> _About this task_: Take the listing below and output it exactly, with no images.

> _Available data_:
---------------
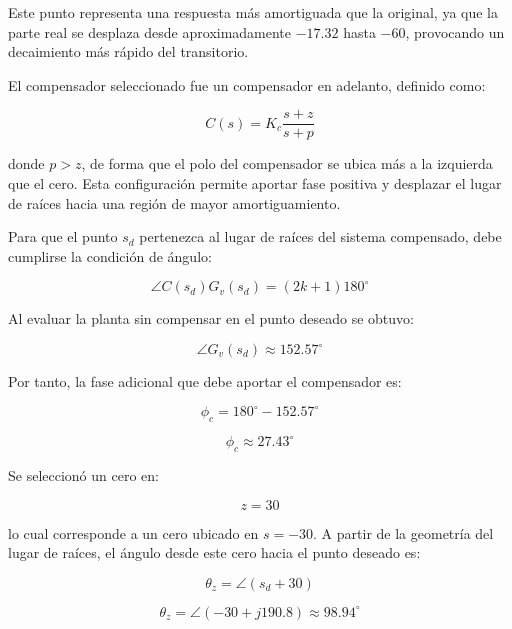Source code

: \documentclass[journal]{IEEEtran}
\begin{document}
Este punto representa una respuesta más amortiguada que la original, ya que la parte real se desplaza desde aproximadamente $-17.32$ hasta $-60$, provocando un decaimiento más rápido del transitorio.

El compensador seleccionado fue un compensador en adelanto, definido como:

\begin{equation}
C(s)=K_c\frac{s+z}{s+p}
\end{equation}

donde $p>z$, de forma que el polo del compensador se ubica más a la izquierda que el cero. Esta configuración permite aportar fase positiva y desplazar el lugar de raíces hacia una región de mayor amortiguamiento.

Para que el punto $s_d$ pertenezca al lugar de raíces del sistema compensado, debe cumplirse la condición de ángulo:

\begin{equation}
\angle C(s_d)G_v(s_d)=(2k+1)180^\circ
\end{equation}

Al evaluar la planta sin compensar en el punto deseado se obtuvo:

\begin{equation}
\angle G_v(s_d) \approx 152.57^\circ
\end{equation}

Por tanto, la fase adicional que debe aportar el compensador es:

\begin{equation}
\phi_c = 180^\circ - 152.57^\circ
\end{equation}

\begin{equation}
\phi_c \approx 27.43^\circ
\end{equation}

Se seleccionó un cero en:

\begin{equation}
z=30
\end{equation}

lo cual corresponde a un cero ubicado en $s=-30$. A partir de la geometría del lugar de raíces, el ángulo desde este cero hacia el punto deseado es:

\begin{equation}
\theta_z=\angle(s_d+30)
\end{equation}

\begin{equation}
\theta_z=\angle(-30+j190.8)\approx 98.94^\circ
\end{equation}
\end{document}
---------------
> _Response box_:
Source code

: \documentclass[journal]{IEEEtran}
\begin{document}
Este punto representa una respuesta más amortiguada que la original, ya que la parte real se desplaza desde aproximadamente $-17.32$ hasta $-60$, provocando un decaimiento más rápido del transitorio.

El compensador seleccionado fue un compensador en adelanto, definido como:

\begin{equation}
C(s)=K_c\frac{s+z}{s+p}
\end{equation}

donde $p>z$, de forma que el polo del compensador se ubica más a la izquierda que el cero. Esta configuración permite aportar fase positiva y desplazar el lugar de raíces hacia una región de mayor amortiguamiento.

Para que el punto $s_d$ pertenezca al lugar de raíces del sistema compensado, debe cumplirse la condición de ángulo:

\begin{equation}
\angle C(s_d)G_v(s_d)=(2k+1)180^\circ
\end{equation}

Al evaluar la planta sin compensar en el punto deseado se obtuvo:

\begin{equation}
\angle G_v(s_d) \approx 152.57^\circ
\end{equation}

Por tanto, la fase adicional que debe aportar el compensador es:

\begin{equation}
\phi_c = 180^\circ - 152.57^\circ
\end{equation}

\begin{equation}
\phi_c \approx 27.43^\circ
\end{equation}

Se seleccionó un cero en:

\begin{equation}
z=30
\end{equation}

lo cual corresponde a un cero ubicado en $s=-30$. A partir de la geometría del lugar de raíces, el ángulo desde este cero hacia el punto deseado es:

\begin{equation}
\theta_z=\angle(s_d+30)
\end{equation}

\begin{equation}
\theta_z=\angle(-30+j190.8)\approx 98.94^\circ
\end{equation}
\end{document}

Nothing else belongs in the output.